>>>
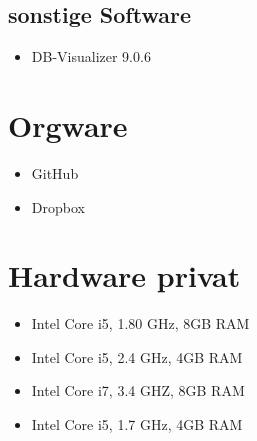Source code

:\documentclass[a4paper]{scrreprt}
\begin{document}
        \subsection{sonstige Software}
            \begin{itemize}
            	\item DB-Visualizer 9.0.6
            \end{itemize}
           
    \section{Orgware}
        \begin{itemize}
        	\item GitHub
        	\item Dropbox
        \end{itemize}
        
    \section{Hardware privat}
        \begin{itemize}
        	\item Intel Core i5, 1.80 GHz, 8GB RAM
        	\item Intel Core i5, 2.4 GHz, 4GB RAM
        	\item Intel Core i7, 3.4 GHZ, 8GB RAM
        	\item Intel Core i5, 1.7 GHz, 4GB RAM
        \end{itemize}
            
        
\printnoidxglossaries
\end{document}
<<<
◆ **What to produce**:
Nothing but a number should be given: the tally of lines in the listing that contain "Core".

◆ **Exercise solution**:
4